TERRESTRIAL PLANET FORMATION THROUGH ACCRETION OF SUBLIMATING ICY PLANETESIMALS IN A COLD NEBULA

Most of the theories of the solar system formation stand on the assumption that the formation of planetesimals occurs in a transparent (i.e., optically thin) nebula, in which H(2)O ice is unstable at the formation region of the terrestrial planet due to direct stellar irradiation. However, in the astronomical context, it is confirmed by both observations and numerical models that protoplanetary disks are initially opaque (i.e., optically thick) owing to floating small dust particles, and the interior of the disk is colder than the transparent disk. If planetesimals are formed in the opaque cold nebula, they should be mainly composed of H(2)O ice, even at the formation region of terrestrial planets.

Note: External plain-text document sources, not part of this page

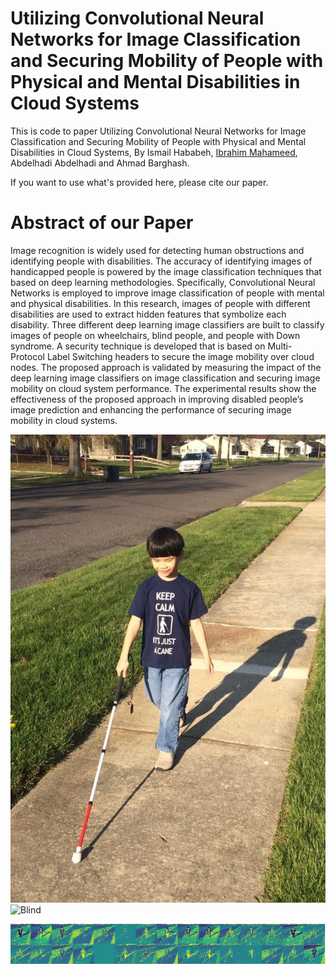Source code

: # Utilizing Convolutional Neural Networks for Image Classification and Securing Mobility of People with Physical and Mental Disabilities in Cloud Systems

This is code to paper Utilizing Convolutional Neural Networks for Image Classification and Securing Mobility of People with Physical and Mental Disabilities in Cloud Systems, By Ismail Hababeh, [Ibrahim Mahameed](https://github.com/ibbu10), Abdelhadi Abdelhadi and Ahmad Barghash.

If you want to use what's provided here, please cite our paper.

# Abstract of our Paper
Image recognition is widely used for detecting human obstructions and identifying people
with disabilities. The accuracy of identifying images of handicapped people is powered by the image
classification techniques that based on deep learning methodologies. Specifically, Convolutional Neural
Networks is employed to improve image classification of people with mental and physical disabilities. In
this research, images of people with different disabilities are used to extract hidden features that symbolize
each disability. Three different deep learning image classifiers are built to classify images of people on
wheelchairs, blind people, and people with Down syndrome. A security technique is developed that is based
on Multi-Protocol Label Switching headers to secure the image mobility over cloud nodes. The proposed
approach is validated by measuring the impact of the deep learning image classifiers on image classification
and securing image mobility on cloud system performance. The experimental results show the effectiveness
of the proposed approach in improving disabled people’s image prediction and enhancing the performance
of securing image mobility in cloud systems.

![Blind](https://github.com/ibbu10/Utilizing-Convolutional-Neural-Networks-for-Image-Classification-and-Securing-Mobility-of-People/blob/master/Blind.jpg)
![Blind](https://github.com/ibbu10/Utilizing-Convolutional-Neural-Networks-for-Image-Classification-and-Securing-Mobility-of-People/blob/master/Filtered-copy.jpg)

![Filtered](https://github.com/ibbu10/Utilizing-Convolutional-Neural-Networks-for-Image-Classification-and-Securing-Mobility-of-People/blob/master/Filtered.png)
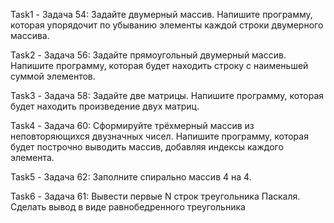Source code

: Task1 - Задача 54: Задайте двумерный массив. Напишите программу, которая упорядочит по убыванию элементы каждой строки двумерного массива.

Task2 - Задача 56: Задайте прямоугольный двумерный массив. Напишите программу, которая будет находить строку с наименьшей суммой элементов.

Task3 - Задача 58: Задайте две матрицы. Напишите программу, которая будет находить произведение двух матриц.

Task4 - Задача 60: Сформируйте трёхмерный массив из неповторяющихся двузначных чисел. Напишите программу, которая будет построчно выводить массив,
добавляя индексы каждого элемента.

Task5 - Задача 62: Заполните спирально массив 4 на 4.

Task6 - Задача 61: Вывести первые N строк треугольника Паскаля. Сделать вывод в виде равнобедренного треугольника
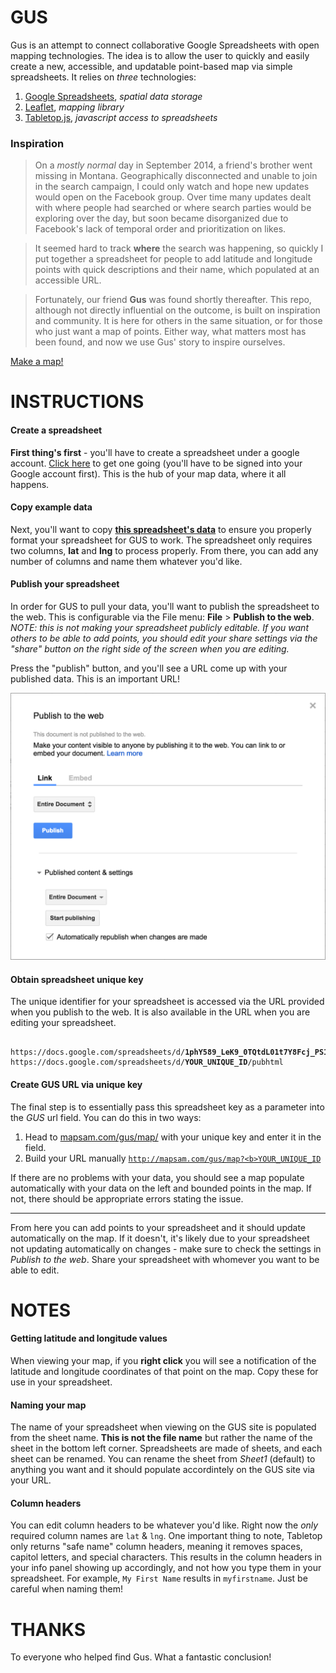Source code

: GUS
===

Gus is an attempt to connect collaborative Google Spreadsheets with open mapping technologies. The idea is to allow the user to quickly and easily create a new, accessible, and updatable point-based map via simple spreadsheets. It relies on *three* technologies:

1. [Google Spreadsheets](https://docs.google.com/spreadsheet/), *spatial data storage*
1. [Leaflet](http://leafletjs.com/), *mapping library*
1. [Tabletop.js](https://github.com/jsoma/tabletop), *javascript access to spreadsheets*

### Inspiration

> On a *mostly normal* day in September 2014, a friend's brother went missing in Montana. Geographically disconnected and unable to join in the search campaign, I could only watch and hope new updates would open on the Facebook group. Over time many updates dealt with where people had searched or where search parties would be exploring over the day, but soon became disorganized due to Facebook's lack of temporal order and prioritization on likes.

> It seemed hard to track **where** the search was happening, so quickly I put together a spreadsheet for people to add latitude and longitude points with quick descriptions and their name, which populated at an accessible URL.

> Fortunately, our friend **Gus** was found shortly thereafter. This repo, although not directly influential on the outcome, is built on inspiration and community. It is here for others in the same situation, or for those who just want a map of points. Either way, what matters most has been found, and now we use Gus' story to inspire ourselves.

[Make a map!](http://mapsam.com/gus/)

# INSTRUCTIONS

#### Create a spreadsheet

**First thing's first** - you'll have to create a spreadsheet under a google account. [Click here](https://docs.google.com/spreadsheet/) to get one going (you'll have to be signed into your Google account first). This is the hub of your map data, where it all happens.

#### Copy example data

Next, you'll want to copy **[this spreadsheet's data](https://docs.google.com/spreadsheets/d/1phY589_LeK9_0TQtdL01t7Y8Fcj_PS1l98TnJCdknLM/edit#gid=0)** to ensure you properly format your spreadsheet for GUS to work. The spreadsheet only requires two columns, **lat** and **lng** to process properly. From there, you can add any number of columns and name them whatever you'd like.

#### Publish your spreadsheet

In order for GUS to pull your data, you'll want to publish the spreadsheet to the web. This is configurable via the File menu: **File** > **Publish to the web**. *NOTE: this is not making your spreadsheet publicly editable. If you want others to be able to add points, you should edit your share settings via the "share" button on the right side of the screen when you are editing.*

Press the "publish" button, and you'll see a URL come up with your published data. This is an important URL!

![Published spreadsheet URL](static/img/published-spreadsheet-url.png)

#### Obtain spreadsheet unique key

The unique identifier for your spreadsheet is accessed via the URL provided when you publish to the web. It is also available in the URL when you are editing your spreadsheet.

<pre><code>
https://docs.google.com/spreadsheets/d/<b>1phY589_LeK9_0TQtdL01t7Y8Fcj_PS1l98TnJCdknLM</b>/pubhtml
https://docs.google.com/spreadsheets/d/<b>YOUR_UNIQUE_ID</b>/pubhtml
</code></pre>

#### Create GUS URL via unique key

The final step is to essentially pass this spreadsheet key as a parameter into the *GUS* url field. You can do this in two ways:

1. Head to [mapsam.com/gus/map/](http://mapsam.com/gus/map/) with your unique key and enter it in the field.
1. Build your URL manually <code>http://mapsam.com/gus/map?<b>YOUR_UNIQUE_ID</b></code>

If there are no problems with your data, you should see a map populate automatically with your data on the left and bounded points in the map. If not, there should be appropriate errors stating the issue.

---

From here you can add points to your spreadsheet and it should update automatically on the map. If it doesn't, it's likely due to your spreadsheet not updating automatically on changes - make sure to check the settings in *Publish to the web*. Share your spreadsheet with whomever you want to be able to edit.

# NOTES

#### Getting latitude and longitude values

When viewing your map, if you **right click** you will see a notification of the latitude and longitude coordinates of that point on the map. Copy these for use in your spreadsheet.

#### Naming your map

The name of your spreadsheet when viewing on the GUS site is populated from the sheet name. **This is not the file name** but rather the name of the sheet in the bottom left corner. Spreadsheets are made of sheets, and each sheet can be renamed. You can rename the sheet from *Sheet1* (default) to anything you want and it should populate accordintely on the GUS site via your URL.

#### Column headers

You can edit column headers to be whatever you'd like. Right now the *only* required column names are `lat` & `lng`. One important thing to note, Tabletop only returns "safe name" column headers, meaning it removes spaces, capitol letters, and special characters. This results in the column headers in your info panel showing up accordingly, and not how you type them in your spreadsheet. For example, `My First Name` results in `myfirstname`. Just be careful when naming them!

# THANKS

To everyone who helped find Gus. What a fantastic conclusion!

Abundant icy material would help the formation of planetesimals through enhancement of the dust amount. Icy planetesimals start sublimation when the protoplanetary disk gets transparent through clearance of small dust particles. Here, we investigated the consequence of such icy planetesimal formation through numerical simulations of the competition between the sublimation and accretion of icy planetesimals. It was shown that various types of planets ranging from rocky planets to water-ball planets can be formed inside the location of the snow line of a transparent disk depending on the disk mass and the time evolution of disk transparency. We found size-dependent water content of icy planetesimals, which suggests potential difference in the redox state between meteorites and terrestrial planets at the same distance from the central star.